Recycled

The New York Times’ Oscar Prediction

For the fourth straight year, the paper has no idea who’s going to win anything.

On Sunday, the New York Times’s A.O. Scott issued the paper of record’s annual Oscar prediction: “Those who practice pre-Oscar shamanism, studying the awards strewn across the landscape like the entrails of slaughtered sheep, have noted that no obvious frontrunner for best picture has emerged, nor even a plausible two-way race. Where is this year’s Beautiful Mind, its American Beauty or its Shakespeare versus Private Ryan showdown? Nowhere in sight.”

Problem is, the Times always makes the same prediction—even in years when “frontrunners” like A Beautiful Mind and American Beauty are competing for the awards.

Previewing the 2002 Oscars, the Times reported that there was nothing “clear and inevitable” about that year’s race, except that “some movie” will win Best Picture.

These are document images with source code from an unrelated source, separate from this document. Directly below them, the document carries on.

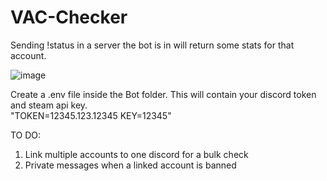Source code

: # VAC-Checker
Sending !status <steamID> in a server the bot is in will return some stats for that account.
  
![image](https://github.com/deChaplin/VAC-Checker/assets/85872356/f3de5859-72b4-47b3-aa88-1c70d7317312)

Create a .env file inside the Bot folder. This will contain your discord token and steam api key.  
  "TOKEN=12345.123.12345
  KEY=12345"
  
TO DO:
  
  1. Link multiple accounts to one discord for a bulk check
  2. Private messages when a linked account is banned
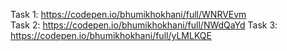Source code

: Task 1: https://codepen.io/bhumikhokhani/full/WNRVEvm </br>
Task 2: https://codepen.io/bhumikhokhani/full/NWdQaYd
Task 3: https://codepen.io/bhumikhokhani/full/yLMLKQE
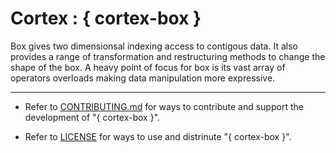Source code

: # Cortex : { cortex-box }

Box gives two dimensionsal indexing access to contigous data. It also provides a range of transformation and restructuring methods to change the shape of the box. A heavy point of focus for box is its vast array of operators overloads making data manipulation more expressive.

---

- Refer to [CONTRIBUTING.md](./CONTRIBUTING.md) for ways to contribute and support the development of "{ cortex-box }".

- Refer to [LICENSE](./LICENSE) for ways to use and distrinute "{ cortex-box }".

For the 2001 version: “[T]his is widely regarded as one of the strangest and most unsettled Oscar races in years.”

For 2000: “It’s often easy to look at the accumulation of year-end critics’ awards to get some idea of what is likely to dominate when the Academy Awards are handed out. But this year, that’s almost impossible.”

Last January, Slate’s Tim Carvell speculated that the Times’ “serial amnesia” was actually a clever tribute to Memento.